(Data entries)

.....

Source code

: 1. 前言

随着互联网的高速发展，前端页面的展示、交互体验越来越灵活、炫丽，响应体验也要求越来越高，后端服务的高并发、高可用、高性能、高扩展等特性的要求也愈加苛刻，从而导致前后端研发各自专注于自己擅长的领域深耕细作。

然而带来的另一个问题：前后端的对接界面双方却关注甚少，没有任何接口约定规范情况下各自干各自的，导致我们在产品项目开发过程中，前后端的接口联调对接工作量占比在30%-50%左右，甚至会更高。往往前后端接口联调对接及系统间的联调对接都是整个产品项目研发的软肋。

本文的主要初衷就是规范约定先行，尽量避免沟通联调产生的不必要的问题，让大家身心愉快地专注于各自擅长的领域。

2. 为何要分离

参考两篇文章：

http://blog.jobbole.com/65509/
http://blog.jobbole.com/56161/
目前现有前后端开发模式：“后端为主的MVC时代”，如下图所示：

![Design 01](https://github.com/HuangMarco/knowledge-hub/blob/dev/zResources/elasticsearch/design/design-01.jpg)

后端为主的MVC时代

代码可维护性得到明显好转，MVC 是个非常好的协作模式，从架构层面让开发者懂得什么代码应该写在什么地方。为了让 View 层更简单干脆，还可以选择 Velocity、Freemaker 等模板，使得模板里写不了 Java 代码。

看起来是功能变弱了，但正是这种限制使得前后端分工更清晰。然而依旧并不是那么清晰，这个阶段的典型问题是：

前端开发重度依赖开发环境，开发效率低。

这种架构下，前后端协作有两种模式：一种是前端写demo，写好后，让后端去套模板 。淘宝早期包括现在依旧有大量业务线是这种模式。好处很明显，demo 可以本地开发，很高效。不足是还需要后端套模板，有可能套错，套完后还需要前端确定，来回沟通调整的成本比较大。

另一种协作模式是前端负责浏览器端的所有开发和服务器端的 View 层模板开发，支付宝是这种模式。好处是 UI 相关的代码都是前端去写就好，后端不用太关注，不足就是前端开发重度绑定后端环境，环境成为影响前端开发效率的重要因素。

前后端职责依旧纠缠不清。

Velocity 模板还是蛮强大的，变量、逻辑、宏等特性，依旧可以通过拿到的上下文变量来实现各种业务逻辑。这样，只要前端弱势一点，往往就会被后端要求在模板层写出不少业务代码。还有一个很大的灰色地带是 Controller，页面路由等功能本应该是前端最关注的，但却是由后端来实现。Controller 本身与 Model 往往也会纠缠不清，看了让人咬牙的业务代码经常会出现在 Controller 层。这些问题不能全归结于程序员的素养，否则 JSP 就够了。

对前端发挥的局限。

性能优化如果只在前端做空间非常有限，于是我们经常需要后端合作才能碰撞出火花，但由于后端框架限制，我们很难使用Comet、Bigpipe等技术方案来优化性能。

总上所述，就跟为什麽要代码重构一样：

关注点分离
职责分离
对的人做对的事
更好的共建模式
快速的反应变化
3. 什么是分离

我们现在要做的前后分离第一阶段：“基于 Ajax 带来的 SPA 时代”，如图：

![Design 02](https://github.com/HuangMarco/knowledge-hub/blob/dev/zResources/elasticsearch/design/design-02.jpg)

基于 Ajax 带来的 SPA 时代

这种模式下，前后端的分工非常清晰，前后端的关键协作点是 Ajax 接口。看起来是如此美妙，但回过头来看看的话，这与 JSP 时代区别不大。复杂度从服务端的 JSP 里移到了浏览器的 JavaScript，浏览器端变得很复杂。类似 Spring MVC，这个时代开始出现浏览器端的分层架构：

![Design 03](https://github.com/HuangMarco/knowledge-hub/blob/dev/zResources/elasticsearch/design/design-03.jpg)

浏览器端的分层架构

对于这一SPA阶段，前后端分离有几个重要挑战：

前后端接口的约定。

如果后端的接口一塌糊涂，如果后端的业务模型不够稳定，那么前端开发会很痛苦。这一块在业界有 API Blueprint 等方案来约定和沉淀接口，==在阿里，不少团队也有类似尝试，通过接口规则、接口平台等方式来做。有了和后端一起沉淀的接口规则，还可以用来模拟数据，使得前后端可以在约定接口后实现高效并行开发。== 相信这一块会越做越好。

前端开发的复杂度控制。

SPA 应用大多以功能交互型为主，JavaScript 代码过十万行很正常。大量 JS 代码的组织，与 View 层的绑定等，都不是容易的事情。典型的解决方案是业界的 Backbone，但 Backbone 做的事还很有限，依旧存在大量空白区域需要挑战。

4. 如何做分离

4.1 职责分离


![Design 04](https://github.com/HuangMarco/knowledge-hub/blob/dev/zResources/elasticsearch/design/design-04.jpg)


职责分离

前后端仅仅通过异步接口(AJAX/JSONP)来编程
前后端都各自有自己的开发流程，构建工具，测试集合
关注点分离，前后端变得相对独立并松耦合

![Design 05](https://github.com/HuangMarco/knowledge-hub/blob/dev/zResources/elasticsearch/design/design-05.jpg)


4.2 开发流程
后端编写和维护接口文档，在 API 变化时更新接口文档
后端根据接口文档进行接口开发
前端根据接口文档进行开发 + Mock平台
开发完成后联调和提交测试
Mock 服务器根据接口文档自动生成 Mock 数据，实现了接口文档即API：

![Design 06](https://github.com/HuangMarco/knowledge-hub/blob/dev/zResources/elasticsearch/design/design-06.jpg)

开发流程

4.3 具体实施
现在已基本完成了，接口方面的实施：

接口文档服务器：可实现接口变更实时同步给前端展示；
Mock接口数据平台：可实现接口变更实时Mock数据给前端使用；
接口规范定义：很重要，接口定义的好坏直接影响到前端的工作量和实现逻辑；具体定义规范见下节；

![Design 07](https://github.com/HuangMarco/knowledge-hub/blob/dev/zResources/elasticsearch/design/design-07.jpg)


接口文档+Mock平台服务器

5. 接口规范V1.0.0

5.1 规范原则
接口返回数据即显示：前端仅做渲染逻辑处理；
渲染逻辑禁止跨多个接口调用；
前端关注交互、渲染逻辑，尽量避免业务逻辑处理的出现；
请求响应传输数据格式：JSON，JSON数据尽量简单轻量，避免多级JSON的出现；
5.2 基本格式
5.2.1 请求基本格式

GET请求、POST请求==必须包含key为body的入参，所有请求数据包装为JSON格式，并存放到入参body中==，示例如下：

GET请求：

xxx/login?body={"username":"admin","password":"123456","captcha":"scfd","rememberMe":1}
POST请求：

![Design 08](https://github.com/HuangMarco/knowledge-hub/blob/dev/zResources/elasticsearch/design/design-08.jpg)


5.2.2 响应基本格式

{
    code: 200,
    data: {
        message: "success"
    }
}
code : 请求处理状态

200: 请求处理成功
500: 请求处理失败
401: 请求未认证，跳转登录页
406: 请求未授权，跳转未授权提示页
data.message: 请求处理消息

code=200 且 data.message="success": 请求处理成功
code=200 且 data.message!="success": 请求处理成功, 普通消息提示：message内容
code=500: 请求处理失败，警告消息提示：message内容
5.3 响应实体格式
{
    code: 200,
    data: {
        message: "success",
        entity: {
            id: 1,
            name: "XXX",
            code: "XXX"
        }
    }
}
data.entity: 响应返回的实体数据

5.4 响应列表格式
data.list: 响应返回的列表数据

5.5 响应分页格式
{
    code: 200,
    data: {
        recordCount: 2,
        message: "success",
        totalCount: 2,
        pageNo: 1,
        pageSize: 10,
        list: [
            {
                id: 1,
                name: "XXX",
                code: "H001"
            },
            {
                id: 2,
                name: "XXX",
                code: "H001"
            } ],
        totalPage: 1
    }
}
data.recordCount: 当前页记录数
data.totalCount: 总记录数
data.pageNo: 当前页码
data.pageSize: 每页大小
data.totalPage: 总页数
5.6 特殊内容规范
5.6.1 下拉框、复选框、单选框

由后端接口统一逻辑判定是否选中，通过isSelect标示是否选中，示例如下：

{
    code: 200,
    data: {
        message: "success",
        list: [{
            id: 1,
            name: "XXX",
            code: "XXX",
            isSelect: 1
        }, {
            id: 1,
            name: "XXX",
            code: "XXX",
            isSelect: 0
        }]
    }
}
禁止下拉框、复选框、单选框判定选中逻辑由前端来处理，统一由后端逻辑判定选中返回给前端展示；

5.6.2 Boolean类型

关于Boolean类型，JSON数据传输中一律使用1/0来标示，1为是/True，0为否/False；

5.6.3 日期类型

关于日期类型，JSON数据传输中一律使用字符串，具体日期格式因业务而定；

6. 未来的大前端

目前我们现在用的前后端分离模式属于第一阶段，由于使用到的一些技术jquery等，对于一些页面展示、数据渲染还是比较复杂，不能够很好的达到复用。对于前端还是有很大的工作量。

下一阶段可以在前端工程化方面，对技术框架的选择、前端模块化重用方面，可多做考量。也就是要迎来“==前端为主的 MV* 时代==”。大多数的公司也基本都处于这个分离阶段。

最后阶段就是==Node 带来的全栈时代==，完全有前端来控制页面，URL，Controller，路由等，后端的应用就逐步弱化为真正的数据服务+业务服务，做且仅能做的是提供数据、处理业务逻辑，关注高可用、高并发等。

.....

> _EXERCISE_
Starting at the line that has "看起来是功能变弱了，但正是这" and ending at the line that has "前后端职责依旧纠缠不清。", please write out the lines above exactly, leaving out all others.

> _REPLY_
看起来是功能变弱了，但正是这种限制使得前后端分工更清晰。然而依旧并不是那么清晰，这个阶段的典型问题是：

前端开发重度依赖开发环境，开发效率低。

这种架构下，前后端协作有两种模式：一种是前端写demo，写好后，让后端去套模板 。淘宝早期包括现在依旧有大量业务线是这种模式。好处很明显，demo 可以本地开发，很高效。不足是还需要后端套模板，有可能套错，套完后还需要前端确定，来回沟通调整的成本比较大。

另一种协作模式是前端负责浏览器端的所有开发和服务器端的 View 层模板开发，支付宝是这种模式。好处是 UI 相关的代码都是前端去写就好，后端不用太关注，不足就是前端开发重度绑定后端环境，环境成为影响前端开发效率的重要因素。

前后端职责依旧纠缠不清。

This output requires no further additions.